HyperbrowserLoadTool

Description

The HyperbrowserLoadTool enables web scraping and crawling using Hyperbrowser, a platform for running and scaling headless browsers. This tool allows you to scrape a single page or crawl an entire site, returning the content in properly formatted markdown or HTML.

Key Features:

  • Instant Scalability - Spin up hundreds of browser sessions in seconds without infrastructure headaches
  • Simple Integration - Works seamlessly with popular tools like Puppeteer and Playwright
  • Powerful APIs - Easy to use APIs for scraping/crawling any site
  • Bypass Anti-Bot Measures - Built-in stealth mode, ad blocking, automatic CAPTCHA solving, and rotating proxies

Installation

To use this tool, you need to install the Hyperbrowser SDK:

uv add hyperbrowser

Steps to Get Started

To effectively use the HyperbrowserLoadTool, follow these steps:

  1. Sign Up: Head to Hyperbrowser to sign up and generate an API key.
  2. API Key: Set the HYPERBROWSER_API_KEY environment variable or pass it directly to the tool constructor.
  3. Install SDK: Install the Hyperbrowser SDK using the command above.

Example

The following example demonstrates how to initialize the tool and use it to scrape a website:

Code
from crewai_tools import HyperbrowserLoadTool
from crewai import Agent

# Initialize the tool with your API key
tool = HyperbrowserLoadTool(api_key="your_api_key")  # Or use environment variable

# Define an agent that uses the tool
@agent
def web_researcher(self) -> Agent:
    '''
    This agent uses the HyperbrowserLoadTool to scrape websites
    and extract information.
    '''
    return Agent(
        config=self.agents_config["web_researcher"],
        tools=[tool]
    )

Parameters

The HyperbrowserLoadTool accepts the following parameters:

Constructor Parameters

  • api_key: Optional.
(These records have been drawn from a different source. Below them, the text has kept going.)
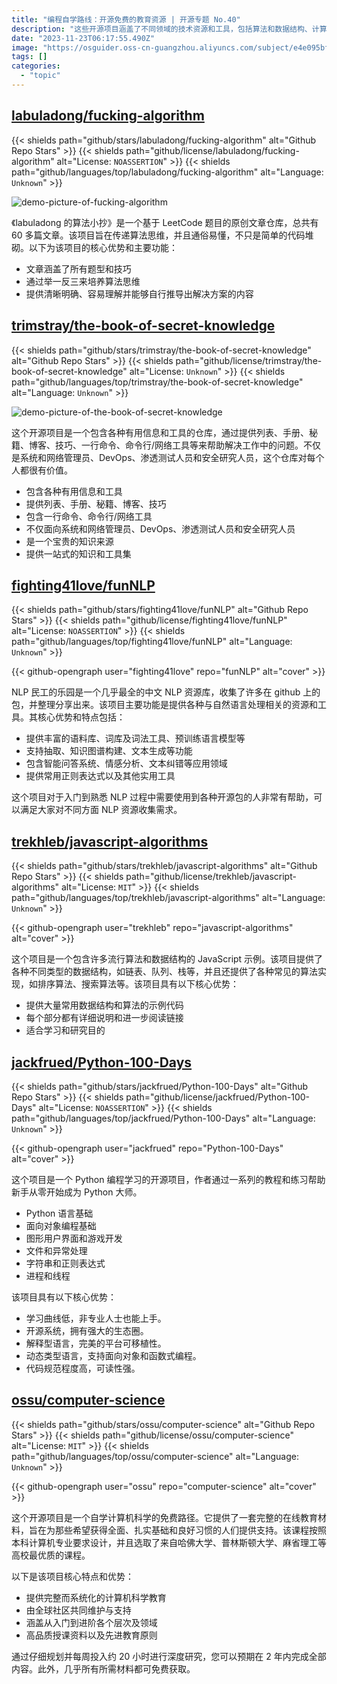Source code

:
 ```yaml
---
title: "编程自学路线：开源免费的教育资源 | 开源专题 No.40"
description: "这些开源项目涵盖了不同领域的技术资源和工具，包括算法和数据结构、计算机科学、Python 编程、系统和网络管理、自然语言处理以及前端开发。这些项目提供了丰富的学习材料和实用工具，适合初学者和专业人士使用。"
date: "2023-11-23T06:17:55.490Z"
image: "https://osguider.oss-cn-guangzhou.aliyuncs.com/subject/e4e095bfb4a0540dbc7c4eae9dfd958b.png"
tags: []
categories:
  - "topic"
---
```


## [labuladong/fucking-algorithm](https://github.com/labuladong/fucking-algorithm)

{{< shields path="github/stars/labuladong/fucking-algorithm" alt="Github Repo Stars" >}} {{< shields path="github/license/labuladong/fucking-algorithm" alt="License: `NOASSERTION`" >}} {{< shields path="github/languages/top/labuladong/fucking-algorithm" alt="Language: `Unknown`" >}}

![demo-picture-of-fucking-algorithm](https://picgo-daily.oss-cn-guangzhou.aliyuncs.com/picgo-daily/2023/36c1668516e06254c5afd557b5272dfc.webp)

《labuladong 的算法小抄》是一个基于 LeetCode 题目的原创文章仓库，总共有 60 多篇文章。该项目旨在传递算法思维，并且通俗易懂，不只是简单的代码堆砌。以下为该项目的核心优势和主要功能：

- 文章涵盖了所有题型和技巧
- 通过举一反三来培养算法思维
- 提供清晰明确、容易理解并能够自行推导出解决方案的内容
  
## [trimstray/the-book-of-secret-knowledge](https://github.com/trimstray/the-book-of-secret-knowledge)

{{< shields path="github/stars/trimstray/the-book-of-secret-knowledge" alt="Github Repo Stars" >}} {{< shields path="github/license/trimstray/the-book-of-secret-knowledge" alt="License: `Unknown`" >}} {{< shields path="github/languages/top/trimstray/the-book-of-secret-knowledge" alt="Language: `Unknown`" >}}

![demo-picture-of-the-book-of-secret-knowledge](https://picgo-daily.oss-cn-guangzhou.aliyuncs.com/picgo-daily/2023/169bb46d850535a3038bb77214011fe8.webp)

这个开源项目是一个包含各种有用信息和工具的仓库，通过提供列表、手册、秘籍、博客、技巧、一行命令、命令行/网络工具等来帮助解决工作中的问题。不仅是系统和网络管理员、DevOps、渗透测试人员和安全研究人员，这个仓库对每个人都很有价值。

- 包含各种有用信息和工具
- 提供列表、手册、秘籍、博客、技巧
- 包含一行命令、命令行/网络工具
- 不仅面向系统和网络管理员、DevOps、渗透测试人员和安全研究人员
- 是一个宝贵的知识来源
- 提供一站式的知识和工具集
  
## [fighting41love/funNLP](https://github.com/fighting41love/funNLP)

{{< shields path="github/stars/fighting41love/funNLP" alt="Github Repo Stars" >}} {{< shields path="github/license/fighting41love/funNLP" alt="License: `NOASSERTION`" >}} {{< shields path="github/languages/top/fighting41love/funNLP" alt="Language: `Unknown`" >}}

{{< github-opengraph user="fighting41love" repo="funNLP" alt="cover" >}}

NLP 民工的乐园是一个几乎最全的中文 NLP 资源库，收集了许多在 github 上的包，并整理分享出来。该项目主要功能是提供各种与自然语言处理相关的资源和工具。其核心优势和特点包括：

- 提供丰富的语料库、词库及词法工具、预训练语言模型等
- 支持抽取、知识图谱构建、文本生成等功能
- 包含智能问答系统、情感分析、文本纠错等应用领域
- 提供常用正则表达式以及其他实用工具

这个项目对于入门到熟悉 NLP 过程中需要使用到各种开源包的人非常有帮助，可以满足大家对不同方面 NLP 资源收集需求。
  
## [trekhleb/javascript-algorithms](https://github.com/trekhleb/javascript-algorithms)

{{< shields path="github/stars/trekhleb/javascript-algorithms" alt="Github Repo Stars" >}} {{< shields path="github/license/trekhleb/javascript-algorithms" alt="License: `MIT`" >}} {{< shields path="github/languages/top/trekhleb/javascript-algorithms" alt="Language: `Unknown`" >}}

{{< github-opengraph user="trekhleb" repo="javascript-algorithms" alt="cover" >}}

这个项目是一个包含许多流行算法和数据结构的 JavaScript 示例。该项目提供了各种不同类型的数据结构，如链表、队列、栈等，并且还提供了各种常见的算法实现，如排序算法、搜索算法等。该项目具有以下核心优势：

- 提供大量常用数据结构和算法的示例代码
- 每个部分都有详细说明和进一步阅读链接
- 适合学习和研究目的
  
## [jackfrued/Python-100-Days](https://github.com/jackfrued/Python-100-Days)

{{< shields path="github/stars/jackfrued/Python-100-Days" alt="Github Repo Stars" >}} {{< shields path="github/license/jackfrued/Python-100-Days" alt="License: `NOASSERTION`" >}} {{< shields path="github/languages/top/jackfrued/Python-100-Days" alt="Language: `Unknown`" >}}

{{< github-opengraph user="jackfrued" repo="Python-100-Days" alt="cover" >}}

这个项目是一个 Python 编程学习的开源项目，作者通过一系列的教程和练习帮助新手从零开始成为 Python 大师。

- Python 语言基础
- 面向对象编程基础
- 图形用户界面和游戏开发
- 文件和异常处理
- 字符串和正则表达式
- 进程和线程

该项目具有以下核心优势：

- 学习曲线低，非专业人士也能上手。
- 开源系统，拥有强大的生态圈。
- 解释型语言，完美的平台可移植性。
- 动态类型语言，支持面向对象和函数式编程。
- 代码规范程度高，可读性强。
  
## [ossu/computer-science](https://github.com/ossu/computer-science)

{{< shields path="github/stars/ossu/computer-science" alt="Github Repo Stars" >}} {{< shields path="github/license/ossu/computer-science" alt="License: `MIT`" >}} {{< shields path="github/languages/top/ossu/computer-science" alt="Language: `Unknown`" >}}

{{< github-opengraph user="ossu" repo="computer-science" alt="cover" >}}

这个开源项目是一个自学计算机科学的免费路径。它提供了一套完整的在线教育材料，旨在为那些希望获得全面、扎实基础和良好习惯的人们提供支持。该课程按照本科计算机专业要求设计，并且选取了来自哈佛大学、普林斯顿大学、麻省理工等高校最优质的课程。

以下是该项目核心特点和优势：

- 提供完整而系统化的计算机科学教育
- 由全球社区共同维护与支持
- 涵盖从入门到进阶各个层次及领域
- 高品质授课资料以及先进教育原则

通过仔细规划并每周投入约 20 小时进行深度研究，您可以预期在 2 年内完成全部内容。此外，几乎所有所需材料都可免费获取。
Your Hyperbrowser API key. If not provided, it will be read from the HYPERBROWSER_API_KEY environment variable.

Run Parameters

  • url: Required. The website URL to scrape or crawl.
  • operation: Optional. The operation to perform on the website. Either ‘scrape’ or ‘crawl’. Default is ‘scrape’.
  • params: Optional. Additional parameters for the scrape or crawl operation.

Supported Parameters

For detailed information on all supported parameters, visit:

Return Format

The tool returns content in the following format:

  • For scrape operations: The content of the page in markdown or HTML format.
  • For crawl operations: The content of each page separated by dividers, including the URL of each page.

Conclusion

The HyperbrowserLoadTool provides a powerful way to scrape and crawl websites, handling complex scenarios like anti-bot measures, CAPTCHAs, and more. By leveraging Hyperbrowser’s platform, this tool enables agents to access and extract web content efficiently.